-- Data for analysis follows --
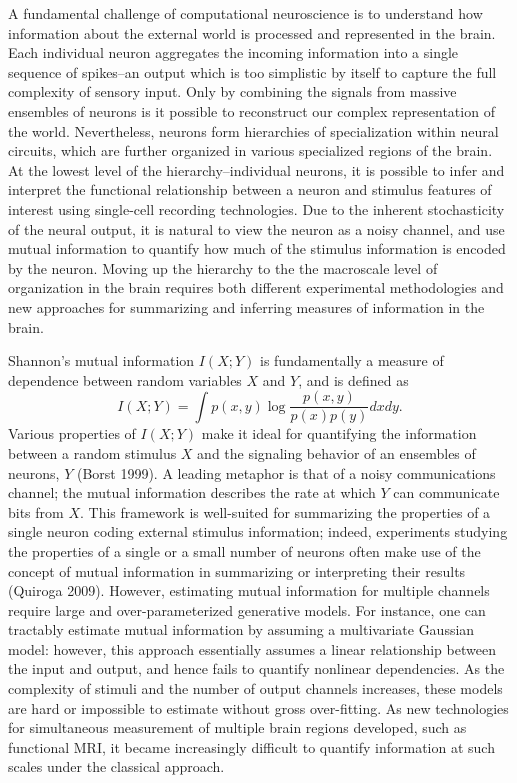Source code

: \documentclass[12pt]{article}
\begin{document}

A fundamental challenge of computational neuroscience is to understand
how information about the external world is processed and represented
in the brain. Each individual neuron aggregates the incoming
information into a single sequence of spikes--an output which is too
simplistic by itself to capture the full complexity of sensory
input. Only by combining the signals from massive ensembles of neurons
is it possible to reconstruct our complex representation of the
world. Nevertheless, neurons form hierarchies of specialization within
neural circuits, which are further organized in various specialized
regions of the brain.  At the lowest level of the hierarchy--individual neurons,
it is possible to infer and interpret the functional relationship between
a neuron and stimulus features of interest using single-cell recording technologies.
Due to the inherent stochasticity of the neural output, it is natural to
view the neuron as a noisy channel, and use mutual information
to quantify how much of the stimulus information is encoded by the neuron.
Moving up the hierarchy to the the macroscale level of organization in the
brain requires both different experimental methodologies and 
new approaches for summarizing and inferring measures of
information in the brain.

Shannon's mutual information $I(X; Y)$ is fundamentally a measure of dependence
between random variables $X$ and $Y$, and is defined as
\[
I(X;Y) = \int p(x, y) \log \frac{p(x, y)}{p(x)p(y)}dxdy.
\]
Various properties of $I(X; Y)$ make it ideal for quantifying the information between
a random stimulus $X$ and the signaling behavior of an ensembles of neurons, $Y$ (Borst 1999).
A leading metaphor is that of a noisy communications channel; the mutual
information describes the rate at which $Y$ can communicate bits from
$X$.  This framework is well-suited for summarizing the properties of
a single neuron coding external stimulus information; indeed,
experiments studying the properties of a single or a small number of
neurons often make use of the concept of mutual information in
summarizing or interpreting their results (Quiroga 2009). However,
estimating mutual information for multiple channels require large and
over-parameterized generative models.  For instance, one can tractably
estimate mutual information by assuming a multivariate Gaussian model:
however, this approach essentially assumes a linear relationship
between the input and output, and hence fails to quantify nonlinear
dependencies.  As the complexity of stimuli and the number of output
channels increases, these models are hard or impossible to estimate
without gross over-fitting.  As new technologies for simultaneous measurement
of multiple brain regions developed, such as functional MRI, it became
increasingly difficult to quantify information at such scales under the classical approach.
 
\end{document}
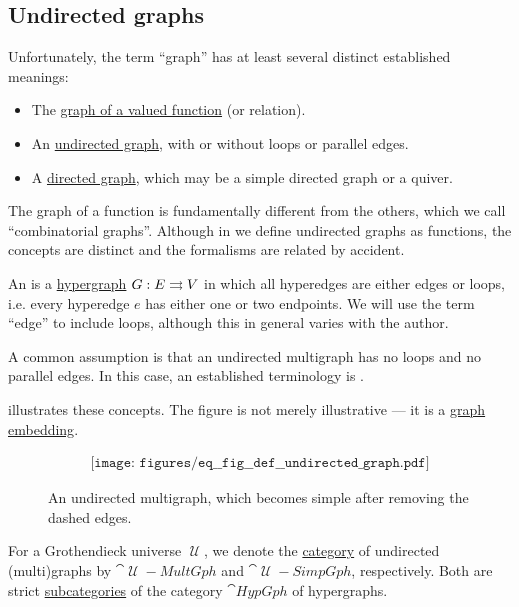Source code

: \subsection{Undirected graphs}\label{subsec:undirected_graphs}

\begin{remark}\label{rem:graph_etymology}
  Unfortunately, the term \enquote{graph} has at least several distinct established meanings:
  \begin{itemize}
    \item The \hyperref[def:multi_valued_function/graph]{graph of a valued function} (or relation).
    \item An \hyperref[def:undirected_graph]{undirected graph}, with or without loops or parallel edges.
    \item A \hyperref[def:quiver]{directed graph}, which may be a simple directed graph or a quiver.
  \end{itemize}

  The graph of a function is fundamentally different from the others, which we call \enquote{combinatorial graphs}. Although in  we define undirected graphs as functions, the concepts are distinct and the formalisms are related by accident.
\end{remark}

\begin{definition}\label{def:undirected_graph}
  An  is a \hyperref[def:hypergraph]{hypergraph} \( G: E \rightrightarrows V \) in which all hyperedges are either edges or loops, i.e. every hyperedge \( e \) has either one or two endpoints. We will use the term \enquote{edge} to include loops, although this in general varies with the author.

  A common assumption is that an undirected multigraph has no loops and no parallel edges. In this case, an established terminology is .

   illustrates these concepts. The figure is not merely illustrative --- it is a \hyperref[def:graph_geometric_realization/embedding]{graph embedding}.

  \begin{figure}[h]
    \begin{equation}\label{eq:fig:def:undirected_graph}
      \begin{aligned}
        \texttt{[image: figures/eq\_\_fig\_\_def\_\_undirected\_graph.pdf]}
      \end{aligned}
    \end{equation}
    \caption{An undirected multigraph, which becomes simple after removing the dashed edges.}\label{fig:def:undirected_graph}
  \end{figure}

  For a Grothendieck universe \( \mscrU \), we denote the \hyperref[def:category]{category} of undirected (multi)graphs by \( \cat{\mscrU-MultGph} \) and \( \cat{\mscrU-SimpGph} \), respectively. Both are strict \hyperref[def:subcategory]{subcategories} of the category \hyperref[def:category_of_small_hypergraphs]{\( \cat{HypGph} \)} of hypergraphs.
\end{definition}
-- Data for analysis concluded --
» **Exercise prompt**
Check each line of the material for "which". Copy the ones that have it.

» **Reply**
information into a single sequence of spikes--an output which is too
neural circuits, which are further organized in various specialized
information describes the rate at which $Y$ can communicate bits from
    \item A \hyperref[def:quiver]{directed graph}, which may be a simple directed graph or a quiver.
  The graph of a function is fundamentally different from the others, which we call \enquote{combinatorial graphs}. Although in  we define undirected graphs as functions, the concepts are distinct and the formalisms are related by accident.
  An  is a \hyperref[def:hypergraph]{hypergraph} \( G: E \rightrightarrows V \) in which all hyperedges are either edges or loops, i.e. every hyperedge \( e \) has either one or two endpoints. We will use the term \enquote{edge} to include loops, although this in general varies with the author.
    \caption{An undirected multigraph, which becomes simple after removing the dashed edges.}\label{fig:def:undirected_graph}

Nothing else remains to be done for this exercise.